Records from a data source:

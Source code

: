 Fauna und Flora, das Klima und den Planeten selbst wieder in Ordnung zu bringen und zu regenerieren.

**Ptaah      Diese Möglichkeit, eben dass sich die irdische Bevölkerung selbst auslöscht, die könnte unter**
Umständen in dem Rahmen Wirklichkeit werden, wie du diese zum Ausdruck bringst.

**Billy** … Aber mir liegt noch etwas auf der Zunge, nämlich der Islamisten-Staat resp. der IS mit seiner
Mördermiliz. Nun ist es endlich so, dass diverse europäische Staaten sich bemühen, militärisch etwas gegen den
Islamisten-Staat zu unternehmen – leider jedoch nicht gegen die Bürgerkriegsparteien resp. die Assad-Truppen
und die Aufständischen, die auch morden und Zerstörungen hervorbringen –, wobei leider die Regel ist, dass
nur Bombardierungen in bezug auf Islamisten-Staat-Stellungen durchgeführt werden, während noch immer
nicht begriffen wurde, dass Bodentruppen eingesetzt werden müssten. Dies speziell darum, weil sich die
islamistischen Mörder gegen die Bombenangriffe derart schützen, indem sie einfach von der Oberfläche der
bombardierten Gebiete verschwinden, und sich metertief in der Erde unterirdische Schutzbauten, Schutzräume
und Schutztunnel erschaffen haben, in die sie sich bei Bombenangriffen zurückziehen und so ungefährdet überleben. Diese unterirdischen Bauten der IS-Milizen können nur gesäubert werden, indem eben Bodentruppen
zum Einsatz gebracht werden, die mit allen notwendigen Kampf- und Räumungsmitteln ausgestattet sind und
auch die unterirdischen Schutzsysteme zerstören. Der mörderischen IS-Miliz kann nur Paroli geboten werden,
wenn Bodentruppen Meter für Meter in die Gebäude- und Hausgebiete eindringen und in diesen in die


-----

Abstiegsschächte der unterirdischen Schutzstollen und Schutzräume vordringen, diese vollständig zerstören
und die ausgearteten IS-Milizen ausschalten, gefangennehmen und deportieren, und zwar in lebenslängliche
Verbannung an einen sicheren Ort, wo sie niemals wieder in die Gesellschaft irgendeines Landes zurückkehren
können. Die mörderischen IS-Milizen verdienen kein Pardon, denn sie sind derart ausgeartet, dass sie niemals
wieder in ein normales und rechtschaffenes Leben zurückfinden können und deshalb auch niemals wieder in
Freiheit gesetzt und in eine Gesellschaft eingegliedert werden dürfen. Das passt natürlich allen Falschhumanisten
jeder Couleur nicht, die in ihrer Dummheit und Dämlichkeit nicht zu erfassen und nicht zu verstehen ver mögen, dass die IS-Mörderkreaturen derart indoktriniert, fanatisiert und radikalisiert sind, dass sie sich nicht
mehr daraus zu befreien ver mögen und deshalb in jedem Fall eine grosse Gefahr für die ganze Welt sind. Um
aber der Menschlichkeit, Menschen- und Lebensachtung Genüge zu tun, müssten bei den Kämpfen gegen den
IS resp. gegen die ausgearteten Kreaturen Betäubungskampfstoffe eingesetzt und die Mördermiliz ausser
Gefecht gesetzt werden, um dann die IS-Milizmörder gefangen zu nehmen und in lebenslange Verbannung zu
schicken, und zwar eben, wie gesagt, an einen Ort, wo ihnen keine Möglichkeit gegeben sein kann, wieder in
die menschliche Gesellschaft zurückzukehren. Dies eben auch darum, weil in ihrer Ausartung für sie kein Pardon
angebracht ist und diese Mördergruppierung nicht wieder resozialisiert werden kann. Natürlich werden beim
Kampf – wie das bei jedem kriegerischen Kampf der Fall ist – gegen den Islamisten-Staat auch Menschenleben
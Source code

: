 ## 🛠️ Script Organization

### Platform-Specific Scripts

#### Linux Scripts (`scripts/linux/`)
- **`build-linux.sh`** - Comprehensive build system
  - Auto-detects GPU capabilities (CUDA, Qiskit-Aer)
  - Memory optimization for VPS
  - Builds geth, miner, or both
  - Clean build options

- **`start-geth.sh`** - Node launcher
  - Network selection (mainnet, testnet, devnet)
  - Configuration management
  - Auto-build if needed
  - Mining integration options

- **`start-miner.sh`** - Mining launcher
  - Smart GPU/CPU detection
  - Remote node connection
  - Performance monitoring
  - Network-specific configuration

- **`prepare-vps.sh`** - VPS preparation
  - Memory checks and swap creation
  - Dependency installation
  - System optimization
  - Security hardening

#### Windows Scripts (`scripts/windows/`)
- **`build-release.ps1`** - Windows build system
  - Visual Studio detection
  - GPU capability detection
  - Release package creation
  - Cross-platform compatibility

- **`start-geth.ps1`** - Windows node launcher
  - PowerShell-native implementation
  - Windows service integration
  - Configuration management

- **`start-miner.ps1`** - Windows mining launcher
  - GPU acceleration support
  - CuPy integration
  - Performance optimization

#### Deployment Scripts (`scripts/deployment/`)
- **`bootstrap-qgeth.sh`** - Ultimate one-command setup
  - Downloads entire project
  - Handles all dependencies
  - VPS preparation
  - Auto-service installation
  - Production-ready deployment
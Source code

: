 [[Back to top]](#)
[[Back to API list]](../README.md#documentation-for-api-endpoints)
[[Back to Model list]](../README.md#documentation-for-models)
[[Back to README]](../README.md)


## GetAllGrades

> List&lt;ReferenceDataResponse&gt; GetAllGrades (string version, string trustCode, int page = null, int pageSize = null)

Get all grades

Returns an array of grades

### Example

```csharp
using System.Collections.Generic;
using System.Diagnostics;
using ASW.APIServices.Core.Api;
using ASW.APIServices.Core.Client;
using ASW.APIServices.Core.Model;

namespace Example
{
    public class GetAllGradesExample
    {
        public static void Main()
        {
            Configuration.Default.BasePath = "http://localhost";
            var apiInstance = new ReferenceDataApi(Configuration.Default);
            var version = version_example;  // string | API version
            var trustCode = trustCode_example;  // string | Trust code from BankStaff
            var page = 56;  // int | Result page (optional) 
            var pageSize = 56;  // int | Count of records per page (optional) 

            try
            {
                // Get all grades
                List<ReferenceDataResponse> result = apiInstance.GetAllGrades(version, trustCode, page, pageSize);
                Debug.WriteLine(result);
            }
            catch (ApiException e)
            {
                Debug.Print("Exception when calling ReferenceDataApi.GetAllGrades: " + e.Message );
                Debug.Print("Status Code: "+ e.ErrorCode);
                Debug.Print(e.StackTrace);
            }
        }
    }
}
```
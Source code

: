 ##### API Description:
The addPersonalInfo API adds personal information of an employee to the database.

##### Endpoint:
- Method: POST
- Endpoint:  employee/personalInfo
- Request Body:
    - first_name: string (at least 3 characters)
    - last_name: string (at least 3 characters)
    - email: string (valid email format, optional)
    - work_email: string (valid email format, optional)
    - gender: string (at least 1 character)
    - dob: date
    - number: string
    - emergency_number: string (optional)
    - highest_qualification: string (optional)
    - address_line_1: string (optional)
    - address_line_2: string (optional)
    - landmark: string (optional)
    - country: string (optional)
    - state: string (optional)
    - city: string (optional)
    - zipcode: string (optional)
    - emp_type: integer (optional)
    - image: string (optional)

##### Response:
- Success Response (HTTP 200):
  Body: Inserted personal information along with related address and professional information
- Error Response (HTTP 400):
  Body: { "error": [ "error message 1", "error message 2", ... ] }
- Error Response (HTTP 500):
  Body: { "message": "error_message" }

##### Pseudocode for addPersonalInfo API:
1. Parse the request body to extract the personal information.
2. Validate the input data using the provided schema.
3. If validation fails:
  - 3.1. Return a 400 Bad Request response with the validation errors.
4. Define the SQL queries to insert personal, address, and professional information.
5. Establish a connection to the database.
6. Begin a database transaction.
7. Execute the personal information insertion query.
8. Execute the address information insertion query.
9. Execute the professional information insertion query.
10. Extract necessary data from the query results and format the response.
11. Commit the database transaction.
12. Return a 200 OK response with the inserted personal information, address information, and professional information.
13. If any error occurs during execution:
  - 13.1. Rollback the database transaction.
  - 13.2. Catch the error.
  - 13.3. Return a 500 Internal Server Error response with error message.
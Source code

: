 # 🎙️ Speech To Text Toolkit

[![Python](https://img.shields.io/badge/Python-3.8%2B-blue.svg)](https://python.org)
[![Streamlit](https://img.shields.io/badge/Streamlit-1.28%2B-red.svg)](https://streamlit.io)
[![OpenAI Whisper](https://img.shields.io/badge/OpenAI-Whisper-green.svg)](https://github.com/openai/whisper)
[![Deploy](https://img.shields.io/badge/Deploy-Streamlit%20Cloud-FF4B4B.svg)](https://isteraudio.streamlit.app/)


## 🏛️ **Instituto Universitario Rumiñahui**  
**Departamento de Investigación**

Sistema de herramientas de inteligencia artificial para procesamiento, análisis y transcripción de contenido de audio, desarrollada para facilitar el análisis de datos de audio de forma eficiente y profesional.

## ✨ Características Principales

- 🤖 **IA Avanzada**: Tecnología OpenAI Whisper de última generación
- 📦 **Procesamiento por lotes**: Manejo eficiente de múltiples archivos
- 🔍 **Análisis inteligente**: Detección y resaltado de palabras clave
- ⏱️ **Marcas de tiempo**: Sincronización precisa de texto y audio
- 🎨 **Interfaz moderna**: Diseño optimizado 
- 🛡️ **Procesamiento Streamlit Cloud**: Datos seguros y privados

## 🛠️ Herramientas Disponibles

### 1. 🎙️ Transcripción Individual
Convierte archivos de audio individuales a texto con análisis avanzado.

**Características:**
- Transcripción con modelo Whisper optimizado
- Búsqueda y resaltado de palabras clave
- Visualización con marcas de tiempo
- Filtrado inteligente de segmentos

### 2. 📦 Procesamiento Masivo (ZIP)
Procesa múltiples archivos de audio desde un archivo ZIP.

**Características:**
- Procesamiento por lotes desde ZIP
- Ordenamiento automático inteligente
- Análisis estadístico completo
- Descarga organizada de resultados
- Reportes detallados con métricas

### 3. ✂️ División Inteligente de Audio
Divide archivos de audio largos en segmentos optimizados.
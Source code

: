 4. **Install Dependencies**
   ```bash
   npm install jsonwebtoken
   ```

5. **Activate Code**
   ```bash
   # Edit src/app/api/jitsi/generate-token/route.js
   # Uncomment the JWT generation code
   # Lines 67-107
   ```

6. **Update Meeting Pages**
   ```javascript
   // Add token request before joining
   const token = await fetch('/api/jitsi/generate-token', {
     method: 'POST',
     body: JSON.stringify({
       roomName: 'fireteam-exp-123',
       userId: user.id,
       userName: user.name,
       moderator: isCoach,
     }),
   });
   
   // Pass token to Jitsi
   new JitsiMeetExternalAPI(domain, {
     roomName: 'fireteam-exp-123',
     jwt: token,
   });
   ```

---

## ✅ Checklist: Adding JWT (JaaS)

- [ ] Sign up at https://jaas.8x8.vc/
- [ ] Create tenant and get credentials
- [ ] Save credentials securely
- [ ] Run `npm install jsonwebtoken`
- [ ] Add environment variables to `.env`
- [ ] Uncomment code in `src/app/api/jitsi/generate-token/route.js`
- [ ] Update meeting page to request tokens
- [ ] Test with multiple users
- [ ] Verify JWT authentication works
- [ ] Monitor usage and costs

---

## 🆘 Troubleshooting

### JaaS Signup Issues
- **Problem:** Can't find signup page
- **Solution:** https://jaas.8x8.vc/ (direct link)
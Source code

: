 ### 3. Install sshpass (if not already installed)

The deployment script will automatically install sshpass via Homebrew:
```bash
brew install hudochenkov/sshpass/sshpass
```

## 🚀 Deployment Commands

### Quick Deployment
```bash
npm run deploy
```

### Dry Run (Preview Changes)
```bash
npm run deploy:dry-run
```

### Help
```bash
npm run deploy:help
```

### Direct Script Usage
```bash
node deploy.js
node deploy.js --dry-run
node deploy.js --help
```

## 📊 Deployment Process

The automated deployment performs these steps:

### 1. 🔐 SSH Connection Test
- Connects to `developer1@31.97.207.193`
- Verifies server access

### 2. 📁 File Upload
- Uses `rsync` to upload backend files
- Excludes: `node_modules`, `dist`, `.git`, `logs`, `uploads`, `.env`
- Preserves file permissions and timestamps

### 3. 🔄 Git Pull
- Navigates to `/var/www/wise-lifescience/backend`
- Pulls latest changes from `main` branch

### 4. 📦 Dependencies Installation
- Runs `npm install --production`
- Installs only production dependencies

About this exercise
If a line in the records above includes the string "tiempo", copy it.

Answer section
- ⏱️ **Marcas de tiempo**: Sincronización precisa de texto y audio
- Visualización con marcas de tiempo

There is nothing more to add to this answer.